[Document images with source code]
[Start of section]

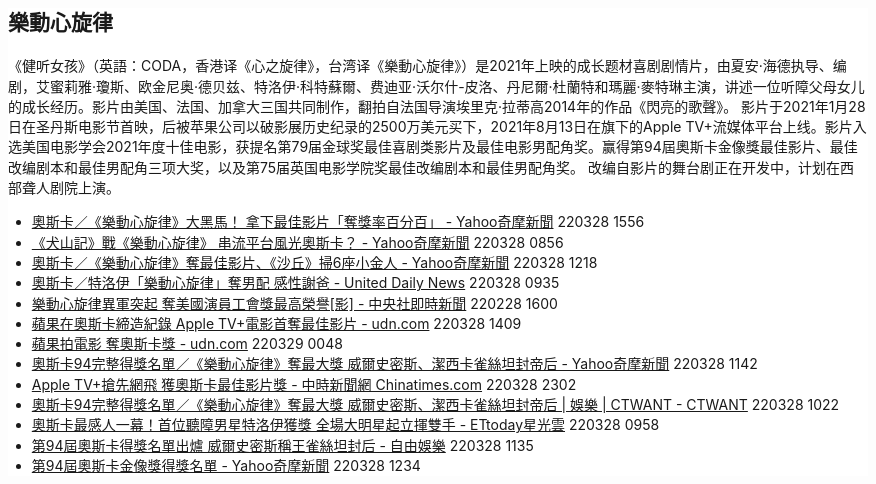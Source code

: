 ## 樂動心旋律

《健听女孩》（英語：CODA，香港译《心之旋律》，台湾译《樂動心旋律》）是2021年上映的成长题材喜剧剧情片，由夏安·海德执导、编剧，艾蜜莉雅·瓊斯、欧金尼奥·德贝兹、特洛伊·科特蘇爾、费迪亚·沃尔什-皮洛、丹尼爾·杜蘭特和瑪麗·麥特琳主演，讲述一位听障父母女儿的成长经历。影片由美国、法国、加拿大三国共同制作，翻拍自法国导演埃里克·拉蒂高2014年的作品《閃亮的歌聲》。
影片于2021年1月28日在圣丹斯电影节首映，后被苹果公司以破影展历史纪录的2500万美元买下，2021年8月13日在旗下的Apple TV+流媒体平台上线。影片入选美国电影学会2021年度十佳电影，获提名第79届金球奖最佳喜剧类影片及最佳电影男配角奖。赢得第94屆奧斯卡金像獎最佳影片、最佳改编剧本和最佳男配角三项大奖，以及第75届英国电影学院奖最佳改编剧本和最佳男配角奖。
改编自影片的舞台剧正在开发中，计划在西部聋人剧院上演。
- [奧斯卡／《樂動心旋律》大黑馬！ 拿下最佳影片「奪獎率百分百」 - Yahoo奇摩新聞](https://tw.news.yahoo.com/%E5%A5%A7%E6%96%AF%E5%8D%A1%EF%BC%8F%E3%80%8A%E6%A8%82%E5%8B%95%E5%BF%83%E6%97%8B%E5%BE%8B%E3%80%8B%E5%A4%A7%E9%BB%91%E9%A6%AC%EF%BC%81-%E6%8B%BF%E4%B8%8B%E6%9C%80%E4%BD%B3%E5%BD%B1%E7%89%87%E3%80%8C%E5%A5%AA%E7%8D%8E%E7%8E%87%E7%99%BE%E5%88%86%E7%99%BE%E3%80%8D-034437084.html "奧斯卡／《樂動心旋律》大黑馬！ 拿下最佳影片「奪獎率百分百」 - Yahoo奇摩新聞") 220328 1556
- [《犬山記》戰《樂動心旋律》 串流平台風光奧斯卡？ - Yahoo奇摩新聞](https://tw.news.yahoo.com/%E7%8A%AC%E5%B1%B1%E8%A8%98-%E6%88%B0-%E6%A8%82%E5%8B%95%E5%BF%83%E6%97%8B%E5%BE%8B-%E4%B8%B2%E6%B5%81%E5%B9%B3%E5%8F%B0%E9%A2%A8%E5%85%89%E5%A5%A7%E6%96%AF%E5%8D%A1-005446582.html "《犬山記》戰《樂動心旋律》 串流平台風光奧斯卡？ - Yahoo奇摩新聞") 220328 0856
- [奧斯卡／《樂動心旋律》奪最佳影片、《沙丘》掃6座小金人 - Yahoo奇摩新聞](https://tw.news.yahoo.com/%E5%A5%A7%E6%96%AF%E5%8D%A1-%E6%A8%82%E5%8B%95%E5%BF%83%E6%97%8B%E5%BE%8B-%E5%A5%AA%E6%9C%80%E4%BD%B3%E5%BD%B1%E7%89%87-%E6%B2%99%E4%B8%98-%E6%8E%836%E5%BA%A7%E5%B0%8F%E9%87%91%E4%BA%BA-041800642.html "奧斯卡／《樂動心旋律》奪最佳影片、《沙丘》掃6座小金人 - Yahoo奇摩新聞") 220328 1218
- [奧斯卡／特洛伊「樂動心旋律」奪男配 感性謝爸 - United Daily News](https://stars.udn.com/star/story/10091/6196354?from=udn-ch1_breaknews-1-cate8-news "奧斯卡／特洛伊「樂動心旋律」奪男配 感性謝爸 - United Daily News") 220328 0935
- [樂動心旋律異軍突起 奪美國演員工會獎最高榮譽[影] - 中央社即時新聞](https://www.cna.com.tw/news/amov/202202280138.aspx "樂動心旋律異軍突起 奪美國演員工會獎最高榮譽[影] - 中央社即時新聞") 220228 1600
- [蘋果在奧斯卡締造紀錄 Apple TV+電影首奪最佳影片 - udn.com](https://udn.com/news/story/7086/6197238?from=udn_ch2_menu_v2_main_cate "蘋果在奧斯卡締造紀錄 Apple TV+電影首奪最佳影片 - udn.com") 220328 1409
- [蘋果拍電影 奪奧斯卡獎 - udn.com](https://udn.com/news/story/6813/6198454?from=udn-catebreaknews_ch2 "蘋果拍電影 奪奧斯卡獎 - udn.com") 220329 0048
- [奧斯卡94完整得獎名單／《樂動心旋律》奪最大獎 威爾史密斯、潔西卡雀絲坦封帝后 - Yahoo奇摩新聞](https://tw.news.yahoo.com/%E5%A5%A7%E6%96%AF%E5%8D%A194%E5%BE%97%E7%8D%8E%E5%90%8D%E5%96%AE-%E6%A8%82%E5%8B%95%E5%BF%83%E6%97%8B%E5%BE%8B-%E7%89%B9%E6%B4%9B%E4%BC%8A%E5%AF%87%E7%89%B9%E8%98%87%E7%88%BE%E7%AC%AC2%E4%BD%8D%E8%81%BD%E9%9A%9C%E5%A5%AA%E7%94%B7%E9%85%8D%E8%A7%92-024054190.html "奧斯卡94完整得獎名單／《樂動心旋律》奪最大獎 威爾史密斯、潔西卡雀絲坦封帝后 - Yahoo奇摩新聞") 220328 1142
- [Apple TV+搶先網飛 獲奧斯卡最佳影片獎 - 中時新聞網 Chinatimes.com](https://www.chinatimes.com/realtimenews/20220328004972-260410 "Apple TV+搶先網飛 獲奧斯卡最佳影片獎 - 中時新聞網 Chinatimes.com") 220328 2302
- [奧斯卡94完整得獎名單／《樂動心旋律》奪最大獎 威爾史密斯、潔西卡雀絲坦封帝后 | 娛樂 | CTWANT - CTWANT](https://www.ctwant.com/article/175125 "奧斯卡94完整得獎名單／《樂動心旋律》奪最大獎 威爾史密斯、潔西卡雀絲坦封帝后 | 娛樂 | CTWANT - CTWANT") 220328 1022
- [奧斯卡最感人一幕！首位聽障男星特洛伊獲獎 全場大明星起立揮雙手 - ETtoday星光雲](https://star.ettoday.net/news/2217317?redirect=1 "奧斯卡最感人一幕！首位聽障男星特洛伊獲獎 全場大明星起立揮雙手 - ETtoday星光雲") 220328 0958
- [第94屆奧斯卡得獎名單出爐 威爾史密斯稱王雀絲坦封后 - 自由娛樂](https://ent.ltn.com.tw/news/breakingnews/3873841 "第94屆奧斯卡得獎名單出爐 威爾史密斯稱王雀絲坦封后 - 自由娛樂") 220328 1135
- [第94屆奧斯卡金像獎得獎名單 - Yahoo奇摩新聞](https://tw.news.yahoo.com/%E7%AC%AC94%E5%B1%86%E5%A5%A7%E6%96%AF%E5%8D%A1%E9%87%91%E5%83%8F%E7%8D%8E%E5%BE%97%E7%8D%8E%E5%90%8D%E5%96%AE-043445082.html "第94屆奧斯卡金像獎得獎名單 - Yahoo奇摩新聞") 220328 1234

[End of section]

--- BRIEF ---
For this exercise, output exactly the lines above from the line with "- [奧斯卡94完整得獎名單／《樂動心旋律》奪最大獎 威爾史密斯、潔西卡雀絲坦封帝后 |" to the line with "- [奧斯卡最感人一幕！首位聽障男星特洛伊獲獎 全場大明星起立揮雙手", counting both, and leave out the rest.

--- YOUR SOLUTION ---
- [奧斯卡94完整得獎名單／《樂動心旋律》奪最大獎 威爾史密斯、潔西卡雀絲坦封帝后 | 娛樂 | CTWANT - CTWANT](https://www.ctwant.com/article/175125 "奧斯卡94完整得獎名單／《樂動心旋律》奪最大獎 威爾史密斯、潔西卡雀絲坦封帝后 | 娛樂 | CTWANT - CTWANT") 220328 1022
- [奧斯卡最感人一幕！首位聽障男星特洛伊獲獎 全場大明星起立揮雙手 - ETtoday星光雲](https://star.ettoday.net/news/2217317?redirect=1 "奧斯卡最感人一幕！首位聽障男星特洛伊獲獎 全場大明星起立揮雙手 - ETtoday星光雲") 220328 0958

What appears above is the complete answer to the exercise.